Don't Attack Charters Schools–Learn From Them

Forbes | December 14, 2019
By Jeanne Allen

As the teachers’ union-sponsored “Public Education Forum 2020,” winds down in Pittsburgh this weekend, let’s state the obvious truth: our nation’s education system is shockingly failing most students and teachers.

On national, international, and local data points, most schools are failing to provide the personalization and mobile economy necessary to teach and learn. And rather than offer effective solutions for students in desperate need of revolutionary change, the Democratic presidential candidates scheduled to be at the forum have already embraced the status quo, backing programs and proposals that add more power and money to failing institutions.

Something we also did not hear during this December 14 event: that American education today is inadequate for most because parents do not have enough power, and because public dollars are spent on bureaucracies that deny educators freedom and funds to teach and excel. Rules, not results, are valued in a system that looks exactly like it did 150 years ago.

Enter one of the most path-breaking solutions in the history of public education: charter schools.

Charters were first designed nearly 30 years ago to turn the top-down, mismanaged, financially inefficient, and educationally failing status quo on its head. They give educators and citizens the ability to start new schools that are tightly regulated for outcomes and financial integrity, but free to operate – and innovate – in any way that faculty and parents believe works for their children.

The result? In almost every place they’ve opened, charter schools have created a revolution in educational excellence, especially for so many of our nation’s most vulnerable students. How? Because, among other things, charters are a parent’s choice, accountable for results, and able to be closed should they underperform. And that’s a good thing!

Between 1992 and 2011, only 15 percent of charter schools were closed, mostly because of financial challenges caused by state and local politics, not the school itself. Nevertheless, the indisputable academic results that charter schools produce in proficiency and progress have made them sensibly embraced by leaders in both parties.

Because charters work so well, and are subsequently so popular, defenders of the old public education empire have been losing their grip.
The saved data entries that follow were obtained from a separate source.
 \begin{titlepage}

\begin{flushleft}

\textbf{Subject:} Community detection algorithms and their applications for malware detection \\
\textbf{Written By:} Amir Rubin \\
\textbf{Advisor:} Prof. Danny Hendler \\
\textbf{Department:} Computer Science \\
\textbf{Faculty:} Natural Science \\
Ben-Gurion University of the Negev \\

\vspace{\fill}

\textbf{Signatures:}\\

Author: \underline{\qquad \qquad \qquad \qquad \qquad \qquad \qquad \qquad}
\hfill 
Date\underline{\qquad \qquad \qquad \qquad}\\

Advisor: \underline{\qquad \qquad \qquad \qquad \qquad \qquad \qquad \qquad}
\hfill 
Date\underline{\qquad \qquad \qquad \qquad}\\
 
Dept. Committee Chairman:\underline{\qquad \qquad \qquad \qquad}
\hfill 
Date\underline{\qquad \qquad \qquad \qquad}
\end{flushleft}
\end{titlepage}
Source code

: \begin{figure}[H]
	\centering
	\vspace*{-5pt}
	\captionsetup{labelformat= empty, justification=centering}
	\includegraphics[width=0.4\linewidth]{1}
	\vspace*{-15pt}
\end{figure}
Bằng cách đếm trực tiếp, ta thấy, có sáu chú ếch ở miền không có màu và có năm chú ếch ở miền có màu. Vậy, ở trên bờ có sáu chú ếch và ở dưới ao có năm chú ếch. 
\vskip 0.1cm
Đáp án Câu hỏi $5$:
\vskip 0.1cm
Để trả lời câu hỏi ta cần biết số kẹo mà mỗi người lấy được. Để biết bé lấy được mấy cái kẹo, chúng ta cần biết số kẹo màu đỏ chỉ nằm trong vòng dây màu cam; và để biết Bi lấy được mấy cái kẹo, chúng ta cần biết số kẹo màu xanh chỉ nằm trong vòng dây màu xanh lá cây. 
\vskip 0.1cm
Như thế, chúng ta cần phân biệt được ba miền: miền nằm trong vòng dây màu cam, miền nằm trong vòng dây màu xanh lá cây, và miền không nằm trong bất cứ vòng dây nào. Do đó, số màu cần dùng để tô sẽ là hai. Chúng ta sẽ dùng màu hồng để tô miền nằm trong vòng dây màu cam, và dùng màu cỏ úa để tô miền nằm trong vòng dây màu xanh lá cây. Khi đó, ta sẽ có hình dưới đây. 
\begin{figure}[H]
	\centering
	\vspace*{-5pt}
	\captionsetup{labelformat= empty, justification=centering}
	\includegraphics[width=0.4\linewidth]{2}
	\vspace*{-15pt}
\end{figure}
Since it’s a bit harder to condemn parents who simply want the best for their kids and vote with their feet, the public school industry fights back by attacking the very schools that rescue kids and offer them bright futures. Over the years the attacks have only become nastier, with teachers unions smearing charter school proponents as everything from “anti-public education” to “fraudulent,” and worse.

Alas, on Saturday we can expect charters schools to either have a starring role – as the lead villain, of course – or just be ignored. Rather than praise innovation and demand the kind of flexibility that charters prove work, the organizations hosting the forum will instead be using their voices to secure commitments from the presidential candidates to protect, defend, and, in fact, expand the status quo. While purporting to represent education, these powerful entities are steadfastly committed to reducing parents’ ability to choose schools that better meet their kids’ needs outside of their zip code, and will make lockstep agreement the price of support.

At their core, charter schools believe that the best way to arrive at success is to be free to pursue it and measured regularly. Prior to charter schools starting, there were no performance indexes for any school in the Pennsylvania’s schools, or elsewhere. The pressure on traditional education applied by the advent of charters, multiplied by the freedom by which charter schools can operate to perform (and not guaranteed enrollment regardless of success or failure), resulted in states creating accountability measures that track and report educational progress.

Student success, curriculum flexibility, parental choice. These are the discussion themes the presidential candidates should be having. Instead they are working to curry favor with powerful unions that boast an overabundance of public money and resources to deploy in elections.

Do the candidates honestly think they’re being invited to share novel ideas and debate the best way to educate kids? If so, they’re fooling themselves.

If Public Education Forum 2020 was to be a forum about what works, then the candidates would be listening to Pittsburgh’s – and the nation’s – best school leaders, regardless of sector. They’d be probing the creative minds of local leaders from schools like Propel Schools. Instead these schools, their leaders, and the happy families they serve were not even invited.

Saturday’s forum is about nothing more than which candidates will best do the special interests’ bidding. The more they agree, the more likely they are to get endorsed. That’s it.

It’s a disheartening truth to be sure. But if 2016 is any consolation to those candidates who might want to step up and put kids ahead of politics, Hillary Clinton gave the unions what they wanted, sang their tune, and got their endorsement. And as we know, it didn’t translate into a win. To avoid a similar fate, the candidates should add history to their education lessons before they take the stage.

Jeanne Allen is Founder and CEO of CER, the Center for Education Reform.